Michele Padovano non ha mai smesso di credere nella giustizia durante il suo calvario lungo ben 17 anni. L'ex calciatore della Juventus si è raccontato in esclusiva a "Quarta Repubblica", ripercorrendo la vicenda che l'ha travolto dal 2006, quando venne accusato di traffico internazionale di droga, fino alla sentenza emessa dalla Cassazione, che ha annullato la condanna a sei anni e otto mesi.
"In quel periodo ero direttore generale dell'Alessandria Calcio e quella sera ero a cena con degli amici - esordisce l'ex calciatore nella trasmissione di Nicola Porro - Mentre rientravo a casa per andare a dormire, tre vetture dei carabinieri in borghese mi fermarono e mi portarono a casa per la perquisizione. All'inizio ho pensato a una candid di "Scherzi a Parte", perché in quel periodo il programma prendeva di mira i calciatori. Poi mi sono reso conto che non era così".
Il racconto di Michele Padovano prosegue ripercorrendo i primi giorni della vicenda, quando passò dall'isolamento al trasferimento nel carcere di Bergamo, dove fu trattenuto per tre mesi. "Avevo prestato 36mila euro a questo caro amico d'infanzia, che chiaramente aveva anche fatto altro ma mi spiegò che avrebbe comprato dei cavalli. Gli animali furono effettivamente acquistati, come dimostrato al processo, ma non siamo stati creduti".
Il primo grado lo condannò dunque a una pena di otto anni, per poi diminuire in appello a sei anni e otto mesi: "Devo dire che ho sempre creduto nella giustizia e che prima o poi si sarebbero resi conto della mia innocenza, anche se in quel periodo non nascondo la difficoltà nel dimostrarlo".

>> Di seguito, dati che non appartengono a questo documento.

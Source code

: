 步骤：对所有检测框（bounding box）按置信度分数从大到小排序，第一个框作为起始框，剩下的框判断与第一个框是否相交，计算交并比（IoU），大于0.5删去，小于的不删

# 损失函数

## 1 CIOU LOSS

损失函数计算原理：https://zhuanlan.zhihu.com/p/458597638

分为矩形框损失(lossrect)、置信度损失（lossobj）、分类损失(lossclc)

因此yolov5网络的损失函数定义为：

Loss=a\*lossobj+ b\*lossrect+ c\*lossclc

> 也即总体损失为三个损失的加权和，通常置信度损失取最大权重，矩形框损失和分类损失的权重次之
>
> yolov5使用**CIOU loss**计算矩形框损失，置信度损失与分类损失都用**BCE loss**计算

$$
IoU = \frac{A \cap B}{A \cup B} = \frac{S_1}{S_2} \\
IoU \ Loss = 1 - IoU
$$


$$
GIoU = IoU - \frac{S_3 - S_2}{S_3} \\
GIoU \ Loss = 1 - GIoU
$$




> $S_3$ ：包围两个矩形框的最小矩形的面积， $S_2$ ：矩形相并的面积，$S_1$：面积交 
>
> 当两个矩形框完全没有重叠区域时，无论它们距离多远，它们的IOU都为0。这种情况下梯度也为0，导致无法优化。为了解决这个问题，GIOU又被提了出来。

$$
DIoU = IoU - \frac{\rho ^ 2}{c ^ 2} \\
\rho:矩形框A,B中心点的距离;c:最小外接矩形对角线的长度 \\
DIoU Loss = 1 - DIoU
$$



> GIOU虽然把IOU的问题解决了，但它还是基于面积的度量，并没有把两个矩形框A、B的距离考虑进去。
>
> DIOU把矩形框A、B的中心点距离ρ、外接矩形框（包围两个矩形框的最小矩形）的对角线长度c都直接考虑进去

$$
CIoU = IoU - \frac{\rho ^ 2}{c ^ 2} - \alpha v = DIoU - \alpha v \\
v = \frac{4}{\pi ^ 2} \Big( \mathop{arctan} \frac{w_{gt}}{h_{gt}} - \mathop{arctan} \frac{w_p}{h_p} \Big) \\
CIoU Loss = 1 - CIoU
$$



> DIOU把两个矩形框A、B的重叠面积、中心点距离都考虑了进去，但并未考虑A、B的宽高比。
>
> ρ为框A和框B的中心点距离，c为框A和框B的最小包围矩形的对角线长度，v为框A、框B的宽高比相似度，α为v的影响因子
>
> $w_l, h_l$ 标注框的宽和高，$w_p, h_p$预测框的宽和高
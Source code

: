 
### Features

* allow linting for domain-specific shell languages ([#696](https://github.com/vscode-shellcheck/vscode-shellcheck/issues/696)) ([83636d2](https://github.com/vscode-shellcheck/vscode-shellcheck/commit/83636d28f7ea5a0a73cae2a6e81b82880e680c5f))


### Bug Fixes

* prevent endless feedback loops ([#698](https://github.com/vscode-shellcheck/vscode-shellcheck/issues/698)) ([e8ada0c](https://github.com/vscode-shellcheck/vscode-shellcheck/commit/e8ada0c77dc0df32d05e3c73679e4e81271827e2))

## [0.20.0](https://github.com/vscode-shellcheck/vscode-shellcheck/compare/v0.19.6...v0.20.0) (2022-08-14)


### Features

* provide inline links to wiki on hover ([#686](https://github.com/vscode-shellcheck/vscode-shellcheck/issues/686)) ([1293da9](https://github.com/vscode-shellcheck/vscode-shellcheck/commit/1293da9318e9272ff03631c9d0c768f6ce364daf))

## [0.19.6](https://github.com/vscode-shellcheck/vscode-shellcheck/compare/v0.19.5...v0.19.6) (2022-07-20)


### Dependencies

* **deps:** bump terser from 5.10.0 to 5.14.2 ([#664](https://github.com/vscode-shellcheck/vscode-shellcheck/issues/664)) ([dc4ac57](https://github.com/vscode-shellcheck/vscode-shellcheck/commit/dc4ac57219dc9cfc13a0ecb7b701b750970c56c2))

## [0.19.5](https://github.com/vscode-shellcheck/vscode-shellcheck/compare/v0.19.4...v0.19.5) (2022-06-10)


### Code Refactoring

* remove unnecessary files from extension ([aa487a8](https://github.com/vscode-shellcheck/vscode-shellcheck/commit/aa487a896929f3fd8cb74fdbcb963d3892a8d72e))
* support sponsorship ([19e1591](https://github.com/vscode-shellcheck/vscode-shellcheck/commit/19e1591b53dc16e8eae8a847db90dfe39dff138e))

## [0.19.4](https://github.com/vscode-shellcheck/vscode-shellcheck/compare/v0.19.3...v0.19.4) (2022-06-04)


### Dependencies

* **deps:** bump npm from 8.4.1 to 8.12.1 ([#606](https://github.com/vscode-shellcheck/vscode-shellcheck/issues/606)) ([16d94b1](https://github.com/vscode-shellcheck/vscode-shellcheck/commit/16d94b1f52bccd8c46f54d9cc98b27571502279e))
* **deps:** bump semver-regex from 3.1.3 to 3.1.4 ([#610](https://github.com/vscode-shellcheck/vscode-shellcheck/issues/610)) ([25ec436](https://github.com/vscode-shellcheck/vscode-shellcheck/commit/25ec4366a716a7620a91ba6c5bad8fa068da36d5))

Nel corso dell'intervista, Padovano ha ricordato le persone che gli sono rimaste accanto nei momenti più difficili, da Gianluca Presicci, "con cui mi sento ancora oggi con le nostre famiglie" e Gianluca Vialli. "Dal momento del mio arresto telefonò a mia moglie per conoscere le mie condizioni. Penso che oggi sarebbe molto contento nel sapere che sono stato assolto".